== EXERCISE DETAILS ==
Where a line of the entries holds the string "customisation", copy that line.

== Saved entries ==
________________________________________
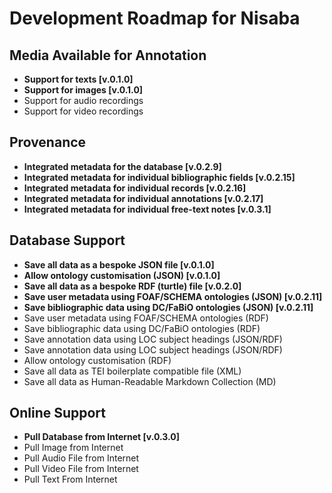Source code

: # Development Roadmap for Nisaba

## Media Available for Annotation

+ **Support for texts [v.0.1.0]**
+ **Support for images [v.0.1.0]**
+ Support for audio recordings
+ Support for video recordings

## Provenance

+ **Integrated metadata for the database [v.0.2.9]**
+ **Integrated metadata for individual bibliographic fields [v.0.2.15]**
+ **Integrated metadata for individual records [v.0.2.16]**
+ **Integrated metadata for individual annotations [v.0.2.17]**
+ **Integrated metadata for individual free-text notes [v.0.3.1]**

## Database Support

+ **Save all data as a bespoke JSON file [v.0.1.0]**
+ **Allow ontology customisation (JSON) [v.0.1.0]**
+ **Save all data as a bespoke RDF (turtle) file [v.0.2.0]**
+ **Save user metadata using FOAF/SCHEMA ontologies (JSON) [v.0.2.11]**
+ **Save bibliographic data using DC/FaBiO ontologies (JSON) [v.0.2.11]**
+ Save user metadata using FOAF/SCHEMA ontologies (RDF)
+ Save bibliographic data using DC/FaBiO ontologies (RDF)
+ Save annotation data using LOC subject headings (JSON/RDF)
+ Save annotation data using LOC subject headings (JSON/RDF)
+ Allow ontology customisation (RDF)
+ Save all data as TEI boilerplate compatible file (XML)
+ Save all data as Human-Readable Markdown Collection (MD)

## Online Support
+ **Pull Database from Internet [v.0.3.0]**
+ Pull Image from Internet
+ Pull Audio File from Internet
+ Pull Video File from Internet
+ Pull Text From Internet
________________________________________
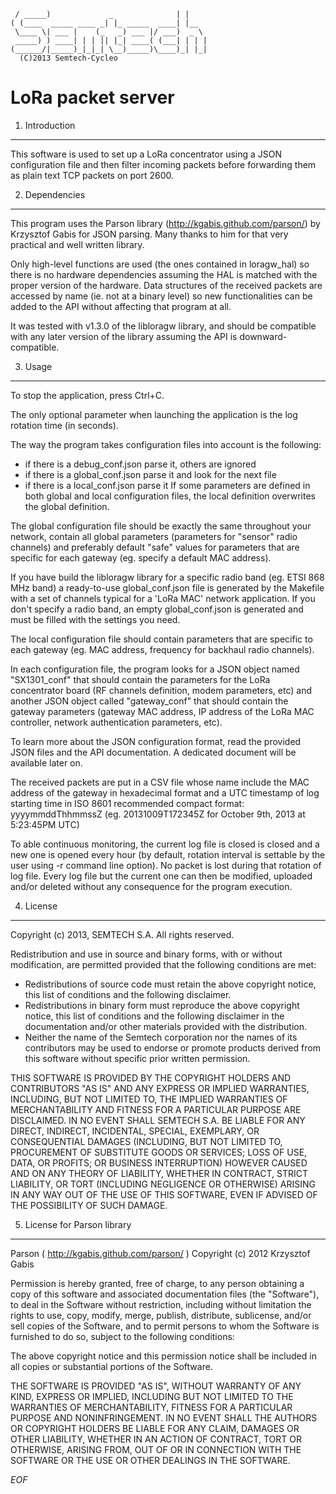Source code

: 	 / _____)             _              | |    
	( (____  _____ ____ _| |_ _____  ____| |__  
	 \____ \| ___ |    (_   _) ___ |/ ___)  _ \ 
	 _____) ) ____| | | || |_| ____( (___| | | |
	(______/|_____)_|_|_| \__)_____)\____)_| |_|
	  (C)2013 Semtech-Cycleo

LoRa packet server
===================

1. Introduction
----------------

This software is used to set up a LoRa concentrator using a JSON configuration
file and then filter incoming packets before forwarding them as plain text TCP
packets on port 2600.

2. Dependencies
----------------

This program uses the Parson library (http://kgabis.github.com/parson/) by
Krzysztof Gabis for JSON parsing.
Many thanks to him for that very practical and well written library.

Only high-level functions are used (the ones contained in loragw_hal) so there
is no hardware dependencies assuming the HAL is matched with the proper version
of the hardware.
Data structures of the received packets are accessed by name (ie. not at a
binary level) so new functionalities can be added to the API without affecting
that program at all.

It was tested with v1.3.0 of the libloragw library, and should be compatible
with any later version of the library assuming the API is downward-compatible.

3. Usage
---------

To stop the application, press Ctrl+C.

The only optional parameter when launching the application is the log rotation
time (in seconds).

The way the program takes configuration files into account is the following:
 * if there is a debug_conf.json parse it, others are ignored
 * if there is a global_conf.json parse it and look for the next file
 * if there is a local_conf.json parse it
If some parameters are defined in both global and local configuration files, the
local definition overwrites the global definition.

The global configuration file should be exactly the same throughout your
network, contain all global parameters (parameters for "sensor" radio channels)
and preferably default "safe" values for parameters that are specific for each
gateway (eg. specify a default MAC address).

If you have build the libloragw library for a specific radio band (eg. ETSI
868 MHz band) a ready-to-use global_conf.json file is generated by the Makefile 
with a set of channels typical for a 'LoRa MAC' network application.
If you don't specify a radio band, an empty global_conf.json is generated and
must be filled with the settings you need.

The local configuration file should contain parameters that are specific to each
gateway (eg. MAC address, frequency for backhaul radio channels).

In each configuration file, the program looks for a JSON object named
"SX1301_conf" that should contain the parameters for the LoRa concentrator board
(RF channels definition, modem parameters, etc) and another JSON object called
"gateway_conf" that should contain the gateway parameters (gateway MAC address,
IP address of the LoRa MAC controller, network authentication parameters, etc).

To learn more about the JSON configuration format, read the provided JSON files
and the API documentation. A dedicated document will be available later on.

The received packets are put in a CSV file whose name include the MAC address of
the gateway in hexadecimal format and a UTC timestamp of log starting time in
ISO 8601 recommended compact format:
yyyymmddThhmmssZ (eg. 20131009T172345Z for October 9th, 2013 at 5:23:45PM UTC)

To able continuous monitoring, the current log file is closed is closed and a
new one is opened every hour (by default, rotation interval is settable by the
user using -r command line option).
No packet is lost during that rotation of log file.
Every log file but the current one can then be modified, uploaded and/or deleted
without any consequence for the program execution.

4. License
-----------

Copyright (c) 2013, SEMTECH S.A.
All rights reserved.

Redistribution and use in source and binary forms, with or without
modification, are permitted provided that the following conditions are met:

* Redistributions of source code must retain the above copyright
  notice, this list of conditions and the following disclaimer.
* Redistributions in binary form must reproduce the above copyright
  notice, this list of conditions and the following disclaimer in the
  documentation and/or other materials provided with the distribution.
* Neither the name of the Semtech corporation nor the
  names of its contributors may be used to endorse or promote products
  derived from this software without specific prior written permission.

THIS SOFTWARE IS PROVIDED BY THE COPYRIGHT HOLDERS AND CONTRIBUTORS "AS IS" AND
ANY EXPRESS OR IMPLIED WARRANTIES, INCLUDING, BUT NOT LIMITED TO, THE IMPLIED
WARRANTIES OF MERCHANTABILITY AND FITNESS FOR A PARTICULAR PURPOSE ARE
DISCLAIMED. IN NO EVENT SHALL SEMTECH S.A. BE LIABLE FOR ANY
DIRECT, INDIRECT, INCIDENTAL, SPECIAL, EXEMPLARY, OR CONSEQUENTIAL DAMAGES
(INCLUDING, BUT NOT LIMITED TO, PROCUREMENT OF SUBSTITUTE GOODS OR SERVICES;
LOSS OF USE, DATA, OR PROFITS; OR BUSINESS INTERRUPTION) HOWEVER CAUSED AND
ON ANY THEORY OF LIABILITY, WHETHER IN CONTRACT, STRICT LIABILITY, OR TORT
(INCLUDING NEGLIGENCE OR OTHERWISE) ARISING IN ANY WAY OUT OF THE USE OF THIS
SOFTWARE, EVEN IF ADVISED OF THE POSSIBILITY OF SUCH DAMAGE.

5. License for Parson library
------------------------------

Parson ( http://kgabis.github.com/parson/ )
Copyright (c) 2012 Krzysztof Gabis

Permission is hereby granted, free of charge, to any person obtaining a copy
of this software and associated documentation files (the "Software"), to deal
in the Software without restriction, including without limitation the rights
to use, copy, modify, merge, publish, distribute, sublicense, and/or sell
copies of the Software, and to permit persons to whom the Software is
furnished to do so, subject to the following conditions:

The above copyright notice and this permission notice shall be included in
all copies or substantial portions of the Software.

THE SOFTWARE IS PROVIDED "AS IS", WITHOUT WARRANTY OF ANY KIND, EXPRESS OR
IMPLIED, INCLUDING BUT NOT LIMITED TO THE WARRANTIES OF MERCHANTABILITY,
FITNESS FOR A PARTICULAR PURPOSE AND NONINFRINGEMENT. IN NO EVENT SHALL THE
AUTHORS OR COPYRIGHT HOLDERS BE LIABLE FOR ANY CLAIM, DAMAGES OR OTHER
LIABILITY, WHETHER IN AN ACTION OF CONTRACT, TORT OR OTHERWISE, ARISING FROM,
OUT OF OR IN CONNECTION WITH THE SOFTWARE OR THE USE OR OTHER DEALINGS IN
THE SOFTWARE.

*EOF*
________________________________________
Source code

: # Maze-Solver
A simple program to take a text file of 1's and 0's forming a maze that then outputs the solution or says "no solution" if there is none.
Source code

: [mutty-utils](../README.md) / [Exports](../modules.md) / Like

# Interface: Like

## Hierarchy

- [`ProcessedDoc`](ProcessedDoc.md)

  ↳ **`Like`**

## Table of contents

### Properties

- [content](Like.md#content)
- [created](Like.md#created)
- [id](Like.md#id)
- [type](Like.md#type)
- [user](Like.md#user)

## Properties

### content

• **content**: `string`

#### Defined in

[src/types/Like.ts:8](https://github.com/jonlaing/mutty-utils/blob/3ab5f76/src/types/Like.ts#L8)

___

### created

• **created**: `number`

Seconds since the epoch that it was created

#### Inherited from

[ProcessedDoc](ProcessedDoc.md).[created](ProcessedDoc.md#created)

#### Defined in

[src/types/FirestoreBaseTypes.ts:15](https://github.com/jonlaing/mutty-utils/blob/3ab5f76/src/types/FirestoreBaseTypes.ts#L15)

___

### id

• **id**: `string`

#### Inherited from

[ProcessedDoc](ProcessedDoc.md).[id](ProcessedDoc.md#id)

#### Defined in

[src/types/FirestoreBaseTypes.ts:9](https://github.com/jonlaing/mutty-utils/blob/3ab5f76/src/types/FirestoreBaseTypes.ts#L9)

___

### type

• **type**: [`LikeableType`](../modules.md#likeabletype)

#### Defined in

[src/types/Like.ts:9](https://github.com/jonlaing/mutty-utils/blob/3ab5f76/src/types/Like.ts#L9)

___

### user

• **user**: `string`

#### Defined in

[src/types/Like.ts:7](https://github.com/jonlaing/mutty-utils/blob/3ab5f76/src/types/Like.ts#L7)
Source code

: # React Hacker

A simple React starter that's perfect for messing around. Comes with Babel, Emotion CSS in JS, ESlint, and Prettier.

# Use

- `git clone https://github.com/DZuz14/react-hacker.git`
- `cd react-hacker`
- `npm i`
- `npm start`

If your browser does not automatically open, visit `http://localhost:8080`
________________________________________
== WRITTEN RESPONSE ==
+ **Allow ontology customisation (JSON) [v.0.1.0]**
+ Allow ontology customisation (RDF)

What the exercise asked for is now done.